O cenário acompanha o aumento do custo de vida e o elevado nível de endividamento da população. Com o orçamento comprometido, muitas famílias acabam priorizando despesas como financiamentos, empréstimos e contas básicas, deixando o pagamento da taxa condominial em segundo plano.
Para os condomínios, no entanto, a inadimplência afeta diretamente o fluxo de caixa. A falta de recursos pode comprometer o pagamento de fornecedores, atrasar obras e manutenções e, em casos mais graves, exigir o aumento das contribuições dos demais moradores para garantir o funcionamento dos serviços essenciais.
Embora o protesto em cartório seja uma ferramenta prevista em lei e utilizada para a recuperação de créditos, especialistas defendem que a prevenção continua sendo a estratégia mais eficiente. A adoção de uma gestão financeira estruturada e de mecanismos que assegurem previsibilidade de caixa pode reduzir significativamente os impactos da inadimplência.
Nesse contexto, soluções voltadas ao mercado condominial têm ganhado espaço. Empresas especializadas oferecem modelos em que o condomínio recebe integralmente a arrecadação prevista, enquanto a recuperação dos valores em atraso fica sob responsabilidade da instituição financeira, preservando o equilíbrio das contas do empreendimento.

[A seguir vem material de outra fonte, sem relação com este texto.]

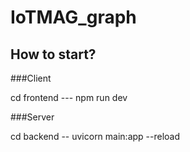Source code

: # IoTMAG_graph

## How to start?

###Client

cd frontend --- npm run dev                                                                                                                                                      

###Server

cd backend -- uvicorn main:app --reload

Segundo Sarah Castro, diretora comercial do Cerus, o crescimento dos protestos revela tanto o agravamento das dificuldades financeiras das famílias quanto a necessidade de uma gestão mais estratégica por parte dos condomínios.
“O aumento dos protestos é um reflexo de um cenário de maior pressão financeira sobre as famílias, mas também evidencia a importância de os condomínios adotarem mecanismos que garantam previsibilidade de caixa. Quanto mais estruturada for a gestão financeira, menor será o impacto da inadimplência sobre a operação, a manutenção e a qualidade dos serviços oferecidos aos moradores”, afirma.
Na avaliação de especialistas, a tendência é que a procura por soluções capazes de minimizar os efeitos da inadimplência continue crescendo, impulsionada pela profissionalização da gestão condominial e pela busca por maior segurança financeira em um cenário econômico desafiador.